PROBLEM TO WORK ON: Repeat the data in full. No line may differ from the original.

Items listed in a dataset:
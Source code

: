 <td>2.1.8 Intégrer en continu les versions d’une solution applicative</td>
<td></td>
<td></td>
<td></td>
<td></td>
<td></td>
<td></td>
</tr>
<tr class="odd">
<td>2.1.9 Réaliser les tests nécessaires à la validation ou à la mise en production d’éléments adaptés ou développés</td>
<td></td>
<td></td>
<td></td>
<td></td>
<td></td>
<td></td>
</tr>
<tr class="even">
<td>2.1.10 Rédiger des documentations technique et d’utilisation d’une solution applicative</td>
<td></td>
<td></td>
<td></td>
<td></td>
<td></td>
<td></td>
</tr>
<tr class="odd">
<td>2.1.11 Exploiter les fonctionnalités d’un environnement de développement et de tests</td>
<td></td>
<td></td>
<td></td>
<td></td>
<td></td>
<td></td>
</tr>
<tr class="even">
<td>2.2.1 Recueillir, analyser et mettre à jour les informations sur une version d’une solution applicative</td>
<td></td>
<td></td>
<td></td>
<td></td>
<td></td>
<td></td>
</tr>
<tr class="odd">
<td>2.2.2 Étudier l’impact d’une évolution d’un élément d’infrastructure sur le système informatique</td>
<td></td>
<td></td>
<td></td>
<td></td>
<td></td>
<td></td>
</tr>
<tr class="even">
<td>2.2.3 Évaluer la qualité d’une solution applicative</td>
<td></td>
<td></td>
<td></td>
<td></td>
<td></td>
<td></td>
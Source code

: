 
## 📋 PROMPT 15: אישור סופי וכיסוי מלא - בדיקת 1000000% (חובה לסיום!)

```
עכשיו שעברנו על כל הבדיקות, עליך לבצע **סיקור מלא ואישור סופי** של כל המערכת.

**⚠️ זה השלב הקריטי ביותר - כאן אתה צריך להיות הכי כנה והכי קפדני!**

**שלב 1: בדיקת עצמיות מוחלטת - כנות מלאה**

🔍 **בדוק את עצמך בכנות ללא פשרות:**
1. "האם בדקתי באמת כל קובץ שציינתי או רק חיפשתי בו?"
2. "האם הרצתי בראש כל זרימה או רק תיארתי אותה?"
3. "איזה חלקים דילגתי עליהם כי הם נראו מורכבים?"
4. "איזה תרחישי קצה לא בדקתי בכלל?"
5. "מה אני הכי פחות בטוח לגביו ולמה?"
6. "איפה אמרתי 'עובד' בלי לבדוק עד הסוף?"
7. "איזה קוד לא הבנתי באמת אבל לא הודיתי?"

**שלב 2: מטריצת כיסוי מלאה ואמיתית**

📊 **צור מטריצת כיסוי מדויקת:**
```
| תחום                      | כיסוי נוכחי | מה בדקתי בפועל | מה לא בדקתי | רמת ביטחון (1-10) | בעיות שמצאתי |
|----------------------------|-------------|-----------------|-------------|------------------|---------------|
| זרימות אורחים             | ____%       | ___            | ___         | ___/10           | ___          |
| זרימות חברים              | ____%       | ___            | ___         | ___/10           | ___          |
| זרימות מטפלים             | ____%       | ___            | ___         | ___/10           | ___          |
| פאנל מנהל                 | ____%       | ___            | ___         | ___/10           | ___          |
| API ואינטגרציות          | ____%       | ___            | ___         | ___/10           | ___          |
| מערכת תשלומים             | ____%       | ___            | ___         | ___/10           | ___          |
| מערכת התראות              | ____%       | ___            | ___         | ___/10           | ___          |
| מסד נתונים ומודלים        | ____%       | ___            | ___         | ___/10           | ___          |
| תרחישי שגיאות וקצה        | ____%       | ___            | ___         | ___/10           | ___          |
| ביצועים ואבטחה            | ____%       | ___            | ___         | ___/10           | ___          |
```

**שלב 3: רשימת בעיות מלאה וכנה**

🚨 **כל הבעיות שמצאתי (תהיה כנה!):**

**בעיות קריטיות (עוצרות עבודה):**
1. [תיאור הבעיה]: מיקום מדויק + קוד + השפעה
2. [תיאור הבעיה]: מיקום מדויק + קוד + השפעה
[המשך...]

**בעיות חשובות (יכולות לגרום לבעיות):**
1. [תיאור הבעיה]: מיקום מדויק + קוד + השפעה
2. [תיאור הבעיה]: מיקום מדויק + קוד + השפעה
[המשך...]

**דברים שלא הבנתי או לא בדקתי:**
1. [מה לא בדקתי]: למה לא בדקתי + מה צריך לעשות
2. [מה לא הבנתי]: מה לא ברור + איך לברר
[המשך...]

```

EXERCISE SOLUTION:
Source code

: <td>2.1.8 Intégrer en continu les versions d’une solution applicative</td>
<td></td>
<td></td>
<td></td>
<td></td>
<td></td>
<td></td>
</tr>
<tr class="odd">
<td>2.1.9 Réaliser les tests nécessaires à la validation ou à la mise en production d’éléments adaptés ou développés</td>
<td></td>
<td></td>
<td></td>
<td></td>
<td></td>
<td></td>
</tr>
<tr class="even">
<td>2.1.10 Rédiger des documentations technique et d’utilisation d’une solution applicative</td>
<td></td>
<td></td>
<td></td>
<td></td>
<td></td>
<td></td>
</tr>
<tr class="odd">
<td>2.1.11 Exploiter les fonctionnalités d’un environnement de développement et de tests</td>
<td></td>
<td></td>
<td></td>
<td></td>
<td></td>
<td></td>
</tr>
<tr class="even">
<td>2.2.1 Recueillir, analyser et mettre à jour les informations sur une version d’une solution applicative</td>
<td></td>
<td></td>
<td></td>
<td></td>
<td></td>
<td></td>
</tr>
<tr class="odd">
<td>2.2.2 Étudier l’impact d’une évolution d’un élément d’infrastructure sur le système informatique</td>
<td></td>
<td></td>
<td></td>
<td></td>
<td></td>
<td></td>
</tr>
<tr class="even">
<td>2.2.3 Évaluer la qualité d’une solution applicative</td>
<td></td>
<td></td>
<td></td>
<td></td>
<td></td>
<td></td>
Source code

: 
## 📋 PROMPT 15: אישור סופי וכיסוי מלא - בדיקת 1000000% (חובה לסיום!)

```
עכשיו שעברנו על כל הבדיקות, עליך לבצע **סיקור מלא ואישור סופי** של כל המערכת.

**⚠️ זה השלב הקריטי ביותר - כאן אתה צריך להיות הכי כנה והכי קפדני!**

**שלב 1: בדיקת עצמיות מוחלטת - כנות מלאה**

🔍 **בדוק את עצמך בכנות ללא פשרות:**
1. "האם בדקתי באמת כל קובץ שציינתי או רק חיפשתי בו?"
2. "האם הרצתי בראש כל זרימה או רק תיארתי אותה?"
3. "איזה חלקים דילגתי עליהם כי הם נראו מורכבים?"
4. "איזה תרחישי קצה לא בדקתי בכלל?"
5. "מה אני הכי פחות בטוח לגביו ולמה?"
6. "איפה אמרתי 'עובד' בלי לבדוק עד הסוף?"
7. "איזה קוד לא הבנתי באמת אבל לא הודיתי?"

**שלב 2: מטריצת כיסוי מלאה ואמיתית**

📊 **צור מטריצת כיסוי מדויקת:**
```
| תחום                      | כיסוי נוכחי | מה בדקתי בפועל | מה לא בדקתי | רמת ביטחון (1-10) | בעיות שמצאתי |
|----------------------------|-------------|-----------------|-------------|------------------|---------------|
| זרימות אורחים             | ____%       | ___            | ___         | ___/10           | ___          |
| זרימות חברים              | ____%       | ___            | ___         | ___/10           | ___          |
| זרימות מטפלים             | ____%       | ___            | ___         | ___/10           | ___          |
| פאנל מנהל                 | ____%       | ___            | ___         | ___/10           | ___          |
| API ואינטגרציות          | ____%       | ___            | ___         | ___/10           | ___          |
| מערכת תשלומים             | ____%       | ___            | ___         | ___/10           | ___          |
| מערכת התראות              | ____%       | ___            | ___         | ___/10           | ___          |
| מסד נתונים ומודלים        | ____%       | ___            | ___         | ___/10           | ___          |
| תרחישי שגיאות וקצה        | ____%       | ___            | ___         | ___/10           | ___          |
| ביצועים ואבטחה            | ____%       | ___            | ___         | ___/10           | ___          |
```

**שלב 3: רשימת בעיות מלאה וכנה**

🚨 **כל הבעיות שמצאתי (תהיה כנה!):**

**בעיות קריטיות (עוצרות עבודה):**
1. [תיאור הבעיה]: מיקום מדויק + קוד + השפעה
2. [תיאור הבעיה]: מיקום מדויק + קוד + השפעה
[המשך...]

**בעיות חשובות (יכולות לגרום לבעיות):**
1. [תיאור הבעיה]: מיקום מדויק + קוד + השפעה
2. [תיאור הבעיה]: מיקום מדויק + קוד + השפעה
[המשך...]

**דברים שלא הבנתי או לא בדקתי:**
1. [מה לא בדקתי]: למה לא בדקתי + מה צריך לעשות
2. [מה לא הבנתי]: מה לא ברור + איך לברר
[המשך...]

```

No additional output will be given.